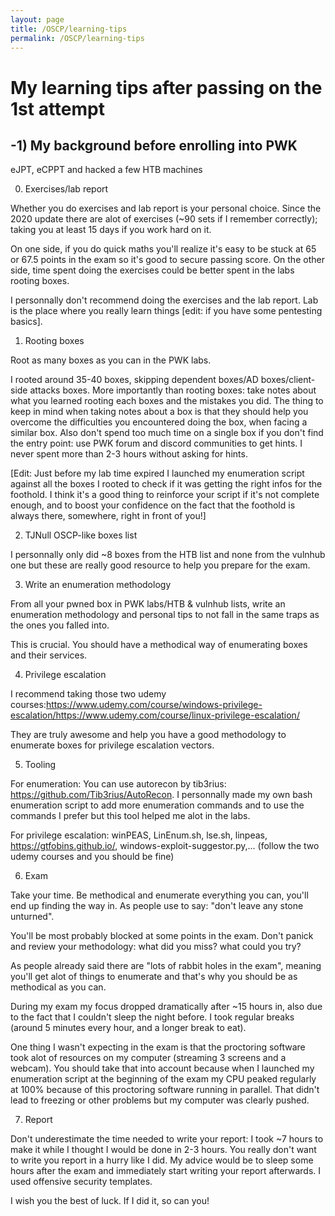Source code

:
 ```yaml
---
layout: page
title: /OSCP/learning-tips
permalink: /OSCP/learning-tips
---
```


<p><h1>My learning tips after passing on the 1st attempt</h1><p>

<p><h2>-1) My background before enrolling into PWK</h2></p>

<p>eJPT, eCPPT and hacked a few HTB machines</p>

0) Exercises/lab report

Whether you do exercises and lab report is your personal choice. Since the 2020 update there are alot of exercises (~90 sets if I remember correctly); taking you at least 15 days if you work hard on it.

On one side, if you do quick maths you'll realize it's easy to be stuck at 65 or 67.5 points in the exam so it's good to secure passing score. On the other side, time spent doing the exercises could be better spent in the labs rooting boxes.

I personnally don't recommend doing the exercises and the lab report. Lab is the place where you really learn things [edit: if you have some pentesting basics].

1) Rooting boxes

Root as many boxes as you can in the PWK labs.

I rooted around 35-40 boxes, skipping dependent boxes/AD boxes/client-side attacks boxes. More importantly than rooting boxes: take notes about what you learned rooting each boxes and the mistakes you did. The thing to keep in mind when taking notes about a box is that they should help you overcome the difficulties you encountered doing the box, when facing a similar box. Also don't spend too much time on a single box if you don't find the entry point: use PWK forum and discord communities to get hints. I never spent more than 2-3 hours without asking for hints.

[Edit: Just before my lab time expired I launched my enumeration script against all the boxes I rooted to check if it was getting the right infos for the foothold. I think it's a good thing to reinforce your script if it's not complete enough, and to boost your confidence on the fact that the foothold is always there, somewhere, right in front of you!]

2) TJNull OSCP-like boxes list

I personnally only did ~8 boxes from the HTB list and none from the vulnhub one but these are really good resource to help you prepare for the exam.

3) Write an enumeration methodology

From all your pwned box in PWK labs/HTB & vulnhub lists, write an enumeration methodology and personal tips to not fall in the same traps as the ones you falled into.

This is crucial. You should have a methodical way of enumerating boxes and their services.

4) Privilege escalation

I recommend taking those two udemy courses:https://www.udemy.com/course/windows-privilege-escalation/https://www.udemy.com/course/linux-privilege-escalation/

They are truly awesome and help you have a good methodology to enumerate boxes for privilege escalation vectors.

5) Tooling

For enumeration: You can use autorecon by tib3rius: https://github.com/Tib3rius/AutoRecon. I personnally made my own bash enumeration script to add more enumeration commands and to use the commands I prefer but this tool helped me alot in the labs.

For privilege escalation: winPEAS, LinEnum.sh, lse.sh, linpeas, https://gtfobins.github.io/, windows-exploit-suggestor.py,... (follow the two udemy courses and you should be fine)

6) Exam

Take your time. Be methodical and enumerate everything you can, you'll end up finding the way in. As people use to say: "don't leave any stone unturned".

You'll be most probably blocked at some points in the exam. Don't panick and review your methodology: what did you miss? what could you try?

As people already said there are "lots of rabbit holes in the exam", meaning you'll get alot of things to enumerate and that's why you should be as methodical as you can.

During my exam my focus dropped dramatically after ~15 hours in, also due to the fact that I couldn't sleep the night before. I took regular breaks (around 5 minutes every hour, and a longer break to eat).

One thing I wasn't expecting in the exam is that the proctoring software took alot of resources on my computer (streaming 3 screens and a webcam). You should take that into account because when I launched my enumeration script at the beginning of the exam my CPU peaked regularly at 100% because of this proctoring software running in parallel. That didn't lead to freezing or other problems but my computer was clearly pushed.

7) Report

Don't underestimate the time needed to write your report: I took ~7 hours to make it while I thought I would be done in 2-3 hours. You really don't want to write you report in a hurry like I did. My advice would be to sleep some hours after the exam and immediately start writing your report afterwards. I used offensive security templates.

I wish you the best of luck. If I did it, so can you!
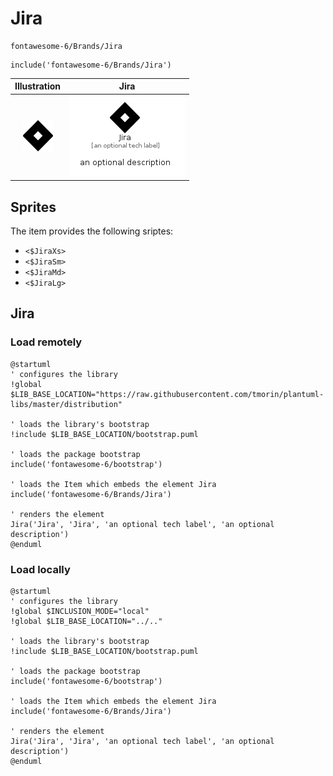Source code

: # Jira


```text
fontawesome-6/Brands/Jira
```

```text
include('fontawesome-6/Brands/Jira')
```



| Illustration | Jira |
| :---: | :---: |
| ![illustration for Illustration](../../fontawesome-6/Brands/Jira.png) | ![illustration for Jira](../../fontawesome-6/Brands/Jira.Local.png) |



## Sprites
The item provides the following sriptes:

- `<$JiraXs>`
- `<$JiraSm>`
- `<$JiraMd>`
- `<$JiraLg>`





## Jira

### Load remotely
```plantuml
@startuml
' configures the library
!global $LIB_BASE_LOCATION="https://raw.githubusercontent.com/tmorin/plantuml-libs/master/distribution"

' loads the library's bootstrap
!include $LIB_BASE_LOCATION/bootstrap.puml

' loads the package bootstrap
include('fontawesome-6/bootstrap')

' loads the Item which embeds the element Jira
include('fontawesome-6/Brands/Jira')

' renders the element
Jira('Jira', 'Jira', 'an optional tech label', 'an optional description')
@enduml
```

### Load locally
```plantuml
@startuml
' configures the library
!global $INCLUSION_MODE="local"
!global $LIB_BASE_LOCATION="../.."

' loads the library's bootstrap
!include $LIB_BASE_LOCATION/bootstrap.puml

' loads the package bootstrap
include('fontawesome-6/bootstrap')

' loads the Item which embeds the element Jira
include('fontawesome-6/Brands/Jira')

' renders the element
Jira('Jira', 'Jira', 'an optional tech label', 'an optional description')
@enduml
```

-*-*-

* What is expected *
Please copy the lines above from the line with "1) Rooting boxes" up to and including the line with "Root as many", exactly as written and with nothing else.

* Result for this task *
1) Rooting boxes

Root as many boxes as you can in the PWK labs.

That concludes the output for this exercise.